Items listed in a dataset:
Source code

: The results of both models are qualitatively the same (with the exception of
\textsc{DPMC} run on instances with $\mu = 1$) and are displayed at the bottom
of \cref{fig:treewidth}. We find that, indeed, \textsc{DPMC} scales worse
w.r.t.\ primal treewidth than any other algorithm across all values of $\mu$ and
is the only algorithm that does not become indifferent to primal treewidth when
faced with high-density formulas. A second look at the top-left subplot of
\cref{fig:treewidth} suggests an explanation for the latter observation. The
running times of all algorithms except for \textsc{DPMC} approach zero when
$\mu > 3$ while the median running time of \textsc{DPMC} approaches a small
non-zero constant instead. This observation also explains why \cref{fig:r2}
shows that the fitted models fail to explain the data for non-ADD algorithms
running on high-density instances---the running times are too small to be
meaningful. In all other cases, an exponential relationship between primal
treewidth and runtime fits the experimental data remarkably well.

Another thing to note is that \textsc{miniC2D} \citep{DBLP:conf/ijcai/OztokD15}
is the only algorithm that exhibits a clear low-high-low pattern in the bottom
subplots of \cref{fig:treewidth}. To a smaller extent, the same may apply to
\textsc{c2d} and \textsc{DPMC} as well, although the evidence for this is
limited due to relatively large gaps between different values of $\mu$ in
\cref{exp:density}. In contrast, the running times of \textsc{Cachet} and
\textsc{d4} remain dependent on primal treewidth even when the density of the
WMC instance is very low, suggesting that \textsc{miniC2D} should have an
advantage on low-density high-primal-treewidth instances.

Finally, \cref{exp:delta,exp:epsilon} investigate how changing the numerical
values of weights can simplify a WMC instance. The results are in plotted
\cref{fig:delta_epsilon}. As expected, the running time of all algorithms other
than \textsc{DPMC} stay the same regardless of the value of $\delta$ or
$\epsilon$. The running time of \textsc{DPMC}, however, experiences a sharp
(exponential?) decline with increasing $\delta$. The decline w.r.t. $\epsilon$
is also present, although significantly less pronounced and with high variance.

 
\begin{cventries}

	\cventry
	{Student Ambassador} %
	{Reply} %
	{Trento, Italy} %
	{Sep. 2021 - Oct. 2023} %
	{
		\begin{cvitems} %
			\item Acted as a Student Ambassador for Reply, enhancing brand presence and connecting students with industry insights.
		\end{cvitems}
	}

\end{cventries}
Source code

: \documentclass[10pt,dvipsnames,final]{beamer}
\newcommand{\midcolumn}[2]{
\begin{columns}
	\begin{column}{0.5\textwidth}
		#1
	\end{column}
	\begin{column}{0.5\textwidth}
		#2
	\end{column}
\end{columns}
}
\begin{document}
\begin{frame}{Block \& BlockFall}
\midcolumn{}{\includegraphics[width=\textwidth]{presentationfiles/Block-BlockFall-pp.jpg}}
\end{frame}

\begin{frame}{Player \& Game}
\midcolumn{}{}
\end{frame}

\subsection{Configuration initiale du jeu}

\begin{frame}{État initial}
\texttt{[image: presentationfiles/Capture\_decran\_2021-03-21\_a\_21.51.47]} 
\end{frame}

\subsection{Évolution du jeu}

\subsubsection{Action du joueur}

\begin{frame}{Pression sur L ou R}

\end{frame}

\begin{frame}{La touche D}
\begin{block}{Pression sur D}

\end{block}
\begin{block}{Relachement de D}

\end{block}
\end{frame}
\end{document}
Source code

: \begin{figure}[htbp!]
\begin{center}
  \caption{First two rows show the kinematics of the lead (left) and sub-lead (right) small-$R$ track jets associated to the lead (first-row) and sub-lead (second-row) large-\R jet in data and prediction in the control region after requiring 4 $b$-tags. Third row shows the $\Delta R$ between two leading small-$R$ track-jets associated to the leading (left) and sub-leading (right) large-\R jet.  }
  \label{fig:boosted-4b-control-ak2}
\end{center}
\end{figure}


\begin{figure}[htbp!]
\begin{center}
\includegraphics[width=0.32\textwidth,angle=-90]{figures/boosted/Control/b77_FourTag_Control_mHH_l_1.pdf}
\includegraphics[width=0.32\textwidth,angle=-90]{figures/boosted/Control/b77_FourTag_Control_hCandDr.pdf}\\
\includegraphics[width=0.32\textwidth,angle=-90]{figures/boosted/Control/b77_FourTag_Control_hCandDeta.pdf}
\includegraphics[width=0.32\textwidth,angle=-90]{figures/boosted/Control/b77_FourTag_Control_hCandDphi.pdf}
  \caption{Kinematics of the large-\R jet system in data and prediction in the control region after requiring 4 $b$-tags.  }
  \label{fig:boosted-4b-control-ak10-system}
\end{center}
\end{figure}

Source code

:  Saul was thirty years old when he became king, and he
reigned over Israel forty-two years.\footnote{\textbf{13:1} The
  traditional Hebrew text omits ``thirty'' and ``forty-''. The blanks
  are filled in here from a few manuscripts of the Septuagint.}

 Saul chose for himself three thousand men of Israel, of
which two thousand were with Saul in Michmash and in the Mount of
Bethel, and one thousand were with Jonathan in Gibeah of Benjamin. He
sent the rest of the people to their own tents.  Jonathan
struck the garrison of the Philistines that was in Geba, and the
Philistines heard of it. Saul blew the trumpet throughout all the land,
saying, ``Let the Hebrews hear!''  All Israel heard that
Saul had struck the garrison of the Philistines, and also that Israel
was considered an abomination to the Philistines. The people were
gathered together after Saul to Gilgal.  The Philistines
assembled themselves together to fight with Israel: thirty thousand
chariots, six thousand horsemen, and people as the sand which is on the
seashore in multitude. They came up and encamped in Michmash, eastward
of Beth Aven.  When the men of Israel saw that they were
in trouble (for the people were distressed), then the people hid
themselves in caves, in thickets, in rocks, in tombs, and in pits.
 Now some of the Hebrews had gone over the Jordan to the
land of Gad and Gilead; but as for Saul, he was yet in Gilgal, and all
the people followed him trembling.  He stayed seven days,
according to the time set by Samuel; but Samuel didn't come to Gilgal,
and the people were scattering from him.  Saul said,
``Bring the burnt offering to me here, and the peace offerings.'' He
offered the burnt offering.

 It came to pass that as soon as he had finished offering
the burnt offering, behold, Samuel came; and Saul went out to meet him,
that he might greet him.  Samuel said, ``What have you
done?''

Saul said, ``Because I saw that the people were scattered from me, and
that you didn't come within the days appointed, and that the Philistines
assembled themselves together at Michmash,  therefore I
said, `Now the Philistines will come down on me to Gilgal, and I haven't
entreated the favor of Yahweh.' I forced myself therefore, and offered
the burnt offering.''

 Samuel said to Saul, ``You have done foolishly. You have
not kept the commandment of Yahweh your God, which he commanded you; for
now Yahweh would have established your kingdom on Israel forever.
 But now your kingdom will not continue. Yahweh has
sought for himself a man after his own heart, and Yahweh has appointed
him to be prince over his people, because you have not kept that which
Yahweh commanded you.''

Task brief: All lines above that include the word "days" should be located and copied.

Task output:
the people followed him trembling.  He stayed seven days,
that you didn't come within the days appointed, and that the Philistines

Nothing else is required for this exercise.